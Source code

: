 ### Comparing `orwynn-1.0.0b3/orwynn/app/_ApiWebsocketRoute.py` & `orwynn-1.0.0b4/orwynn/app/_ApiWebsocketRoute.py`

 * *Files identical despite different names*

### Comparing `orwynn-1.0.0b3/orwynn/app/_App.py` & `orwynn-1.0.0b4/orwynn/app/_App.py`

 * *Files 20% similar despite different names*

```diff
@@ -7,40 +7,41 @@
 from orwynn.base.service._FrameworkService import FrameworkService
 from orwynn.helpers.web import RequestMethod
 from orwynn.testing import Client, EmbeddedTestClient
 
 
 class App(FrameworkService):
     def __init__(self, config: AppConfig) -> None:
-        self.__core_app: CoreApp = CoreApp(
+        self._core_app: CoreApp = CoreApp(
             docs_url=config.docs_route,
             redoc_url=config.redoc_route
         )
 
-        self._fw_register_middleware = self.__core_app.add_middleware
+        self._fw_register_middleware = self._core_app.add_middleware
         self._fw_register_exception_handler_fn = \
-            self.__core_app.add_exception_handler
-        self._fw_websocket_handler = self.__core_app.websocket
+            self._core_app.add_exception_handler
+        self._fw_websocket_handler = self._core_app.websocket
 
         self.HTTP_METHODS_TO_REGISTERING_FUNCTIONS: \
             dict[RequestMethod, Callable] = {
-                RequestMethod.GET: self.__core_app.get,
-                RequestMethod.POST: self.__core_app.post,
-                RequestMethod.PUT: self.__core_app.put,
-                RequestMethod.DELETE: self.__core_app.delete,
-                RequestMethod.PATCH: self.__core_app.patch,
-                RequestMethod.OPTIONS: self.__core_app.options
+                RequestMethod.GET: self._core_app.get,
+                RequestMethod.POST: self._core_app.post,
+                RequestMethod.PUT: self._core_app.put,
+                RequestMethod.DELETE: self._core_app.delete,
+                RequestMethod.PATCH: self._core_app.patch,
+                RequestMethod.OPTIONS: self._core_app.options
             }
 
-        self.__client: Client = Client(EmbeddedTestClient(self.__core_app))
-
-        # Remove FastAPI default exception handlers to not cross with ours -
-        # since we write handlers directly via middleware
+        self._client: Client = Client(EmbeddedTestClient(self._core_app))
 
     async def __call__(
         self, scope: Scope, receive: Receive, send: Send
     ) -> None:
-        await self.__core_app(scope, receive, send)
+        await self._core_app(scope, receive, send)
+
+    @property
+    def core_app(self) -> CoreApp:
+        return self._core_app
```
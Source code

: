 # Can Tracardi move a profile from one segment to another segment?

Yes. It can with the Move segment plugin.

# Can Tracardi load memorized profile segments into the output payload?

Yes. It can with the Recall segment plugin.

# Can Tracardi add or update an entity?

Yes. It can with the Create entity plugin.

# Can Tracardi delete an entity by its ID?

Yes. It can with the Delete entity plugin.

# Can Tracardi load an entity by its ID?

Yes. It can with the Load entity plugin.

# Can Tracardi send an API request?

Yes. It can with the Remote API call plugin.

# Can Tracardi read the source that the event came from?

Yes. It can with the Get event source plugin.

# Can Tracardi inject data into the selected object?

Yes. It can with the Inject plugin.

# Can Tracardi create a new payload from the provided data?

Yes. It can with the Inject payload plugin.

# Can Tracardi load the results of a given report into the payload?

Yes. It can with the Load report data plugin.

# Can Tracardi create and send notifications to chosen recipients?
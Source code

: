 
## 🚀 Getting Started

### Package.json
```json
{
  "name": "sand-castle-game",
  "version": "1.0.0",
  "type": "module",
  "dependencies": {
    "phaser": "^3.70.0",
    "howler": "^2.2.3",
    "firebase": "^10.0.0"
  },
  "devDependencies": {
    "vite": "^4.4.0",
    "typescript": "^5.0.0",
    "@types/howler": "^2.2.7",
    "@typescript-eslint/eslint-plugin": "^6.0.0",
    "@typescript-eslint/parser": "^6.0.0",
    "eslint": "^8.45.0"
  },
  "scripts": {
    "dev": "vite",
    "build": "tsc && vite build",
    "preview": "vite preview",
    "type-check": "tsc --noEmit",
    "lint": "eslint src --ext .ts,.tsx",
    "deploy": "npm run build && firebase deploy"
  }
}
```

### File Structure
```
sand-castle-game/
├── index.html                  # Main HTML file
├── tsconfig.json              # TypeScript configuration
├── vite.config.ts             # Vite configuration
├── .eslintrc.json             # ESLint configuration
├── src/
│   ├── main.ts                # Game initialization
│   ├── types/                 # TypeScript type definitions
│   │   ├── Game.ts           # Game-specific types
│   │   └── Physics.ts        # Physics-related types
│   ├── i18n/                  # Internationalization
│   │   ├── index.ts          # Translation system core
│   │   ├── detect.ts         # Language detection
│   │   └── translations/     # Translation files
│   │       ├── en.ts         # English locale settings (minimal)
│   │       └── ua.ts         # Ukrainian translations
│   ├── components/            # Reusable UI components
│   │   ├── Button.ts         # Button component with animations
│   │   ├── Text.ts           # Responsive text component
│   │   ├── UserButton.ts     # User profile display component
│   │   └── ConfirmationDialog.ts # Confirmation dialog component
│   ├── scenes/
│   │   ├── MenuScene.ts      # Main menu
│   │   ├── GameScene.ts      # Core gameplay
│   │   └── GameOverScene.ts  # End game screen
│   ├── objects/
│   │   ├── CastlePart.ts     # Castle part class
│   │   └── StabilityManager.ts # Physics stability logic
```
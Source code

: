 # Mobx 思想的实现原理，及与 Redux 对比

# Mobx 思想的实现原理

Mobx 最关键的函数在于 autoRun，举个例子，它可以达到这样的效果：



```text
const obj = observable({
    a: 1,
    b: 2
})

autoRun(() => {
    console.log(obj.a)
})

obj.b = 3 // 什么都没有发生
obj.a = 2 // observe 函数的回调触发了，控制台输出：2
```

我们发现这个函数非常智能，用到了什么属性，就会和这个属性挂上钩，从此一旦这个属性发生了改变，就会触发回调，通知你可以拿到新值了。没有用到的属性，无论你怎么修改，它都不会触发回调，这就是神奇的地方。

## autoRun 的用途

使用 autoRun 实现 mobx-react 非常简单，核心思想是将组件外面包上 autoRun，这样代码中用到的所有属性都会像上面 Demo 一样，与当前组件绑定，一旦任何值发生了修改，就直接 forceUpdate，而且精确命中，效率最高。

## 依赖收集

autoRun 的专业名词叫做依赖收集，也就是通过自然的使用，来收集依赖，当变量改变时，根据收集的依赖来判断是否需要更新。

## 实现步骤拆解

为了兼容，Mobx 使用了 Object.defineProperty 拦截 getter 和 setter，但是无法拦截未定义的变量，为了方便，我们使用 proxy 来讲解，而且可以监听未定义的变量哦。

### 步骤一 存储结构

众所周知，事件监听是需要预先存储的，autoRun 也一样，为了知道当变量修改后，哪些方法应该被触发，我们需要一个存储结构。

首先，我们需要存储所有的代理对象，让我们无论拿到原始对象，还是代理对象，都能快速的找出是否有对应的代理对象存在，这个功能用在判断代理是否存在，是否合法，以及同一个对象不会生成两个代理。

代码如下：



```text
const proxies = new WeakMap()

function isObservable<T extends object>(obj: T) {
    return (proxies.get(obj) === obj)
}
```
--------
## TRY IT:
From the listing above, work out how many lines hold "OPTIONS". The answer is the number and nothing more.

## SOLUTION FOR THIS PROBLEM:
2